Bart Bussmann comments on Bart Bussmann’s Shortform

Bart Bussmann 16 Jul 2025 9:17 UTC
3 points
0
When working with SAE features, I’ve usually relied on a linear intuition: a feature firing with twice the strength has about twice the “impact” on the model. But while playing with an SAE trained on the final layer I was reminded that the actual direct impact on the relative token probabilities grows exponentially with activation strength. While a feature’s additive contribution to the logits is indeed linear with its activation strength, the ratio of probabilities of two competing tokens $P (A) / P (B)$ is equal to the exponent of the logit difference $exp (logit (A) - logit (B))$ .

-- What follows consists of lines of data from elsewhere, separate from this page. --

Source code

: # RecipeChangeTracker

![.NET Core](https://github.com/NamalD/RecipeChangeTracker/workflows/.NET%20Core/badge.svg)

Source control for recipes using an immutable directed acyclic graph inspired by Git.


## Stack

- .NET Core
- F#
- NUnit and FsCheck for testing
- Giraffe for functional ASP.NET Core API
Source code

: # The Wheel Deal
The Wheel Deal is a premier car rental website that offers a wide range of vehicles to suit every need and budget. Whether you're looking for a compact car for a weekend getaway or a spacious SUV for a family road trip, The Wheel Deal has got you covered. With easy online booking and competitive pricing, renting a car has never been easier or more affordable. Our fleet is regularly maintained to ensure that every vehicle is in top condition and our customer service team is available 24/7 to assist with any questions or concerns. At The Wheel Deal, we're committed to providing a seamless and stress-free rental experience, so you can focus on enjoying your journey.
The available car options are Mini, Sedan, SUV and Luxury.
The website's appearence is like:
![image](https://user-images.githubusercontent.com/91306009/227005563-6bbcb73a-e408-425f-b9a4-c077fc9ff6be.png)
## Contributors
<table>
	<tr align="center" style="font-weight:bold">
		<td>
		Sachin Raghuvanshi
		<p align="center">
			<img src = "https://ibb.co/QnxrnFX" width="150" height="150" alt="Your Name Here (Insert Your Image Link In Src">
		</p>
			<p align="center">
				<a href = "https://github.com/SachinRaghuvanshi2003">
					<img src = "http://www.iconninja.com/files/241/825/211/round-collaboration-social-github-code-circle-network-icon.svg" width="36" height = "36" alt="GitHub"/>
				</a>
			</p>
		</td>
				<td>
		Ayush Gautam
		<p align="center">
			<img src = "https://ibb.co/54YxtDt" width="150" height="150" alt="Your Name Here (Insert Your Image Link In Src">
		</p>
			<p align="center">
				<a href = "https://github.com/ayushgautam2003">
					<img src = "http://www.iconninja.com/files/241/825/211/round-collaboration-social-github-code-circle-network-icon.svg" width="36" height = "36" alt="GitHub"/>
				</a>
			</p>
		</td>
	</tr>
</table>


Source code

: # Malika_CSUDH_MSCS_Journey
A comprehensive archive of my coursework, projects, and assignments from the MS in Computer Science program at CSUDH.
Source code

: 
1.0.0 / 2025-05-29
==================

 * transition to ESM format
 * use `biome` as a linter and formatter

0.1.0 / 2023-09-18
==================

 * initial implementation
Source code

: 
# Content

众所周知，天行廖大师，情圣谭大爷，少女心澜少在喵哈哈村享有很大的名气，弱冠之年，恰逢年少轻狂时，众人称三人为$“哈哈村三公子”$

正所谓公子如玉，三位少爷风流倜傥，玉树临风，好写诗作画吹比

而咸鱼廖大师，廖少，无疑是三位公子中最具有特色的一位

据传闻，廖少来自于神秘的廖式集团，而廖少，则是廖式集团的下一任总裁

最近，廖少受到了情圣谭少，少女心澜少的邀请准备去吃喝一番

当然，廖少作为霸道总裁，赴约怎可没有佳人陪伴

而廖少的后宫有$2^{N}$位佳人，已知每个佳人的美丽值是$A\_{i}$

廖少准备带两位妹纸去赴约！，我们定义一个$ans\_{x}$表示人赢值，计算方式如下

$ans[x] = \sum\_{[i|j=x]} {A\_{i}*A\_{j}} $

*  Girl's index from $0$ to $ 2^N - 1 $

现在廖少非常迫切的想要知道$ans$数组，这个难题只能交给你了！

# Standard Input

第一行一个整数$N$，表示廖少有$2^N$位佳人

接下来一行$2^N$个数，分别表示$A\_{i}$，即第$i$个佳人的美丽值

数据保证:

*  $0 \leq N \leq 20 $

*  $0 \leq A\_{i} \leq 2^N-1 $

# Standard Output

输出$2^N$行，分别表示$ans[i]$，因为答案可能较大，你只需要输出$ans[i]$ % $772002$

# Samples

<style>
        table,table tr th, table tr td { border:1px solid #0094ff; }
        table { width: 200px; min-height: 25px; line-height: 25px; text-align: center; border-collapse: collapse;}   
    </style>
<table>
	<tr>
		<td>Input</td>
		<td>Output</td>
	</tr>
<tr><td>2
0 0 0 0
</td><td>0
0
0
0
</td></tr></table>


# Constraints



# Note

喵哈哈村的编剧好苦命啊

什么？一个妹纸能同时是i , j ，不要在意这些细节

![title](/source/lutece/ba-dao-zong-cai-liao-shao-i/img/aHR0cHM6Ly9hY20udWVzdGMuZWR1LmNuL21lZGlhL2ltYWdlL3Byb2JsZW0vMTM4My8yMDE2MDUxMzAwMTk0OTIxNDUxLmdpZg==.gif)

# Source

If we have a feature that boosts logit(A) and not logit(B) and we multiply its activation strength by a factor of 5.0, this doesn’t 5x its effect on $P (A) / P (B)$ , but rather raises its effect to the 5th power. If this feature caused token A to be three times as likely as token B before, it now makes this token 3^5 = 243 times as likely! This might partly explain why the lower activations for a feature are often less interpretable than the top activations. Their direct impact on the relative token probabilities is exponentially smaller.
Note that this only holds for the direct ‘logit lens’-like effect of a feature. This makes this intuition mostly applicable to features in the final layers of a model, as the impact of earlier features is probably mostly modulated by their effect on later layers.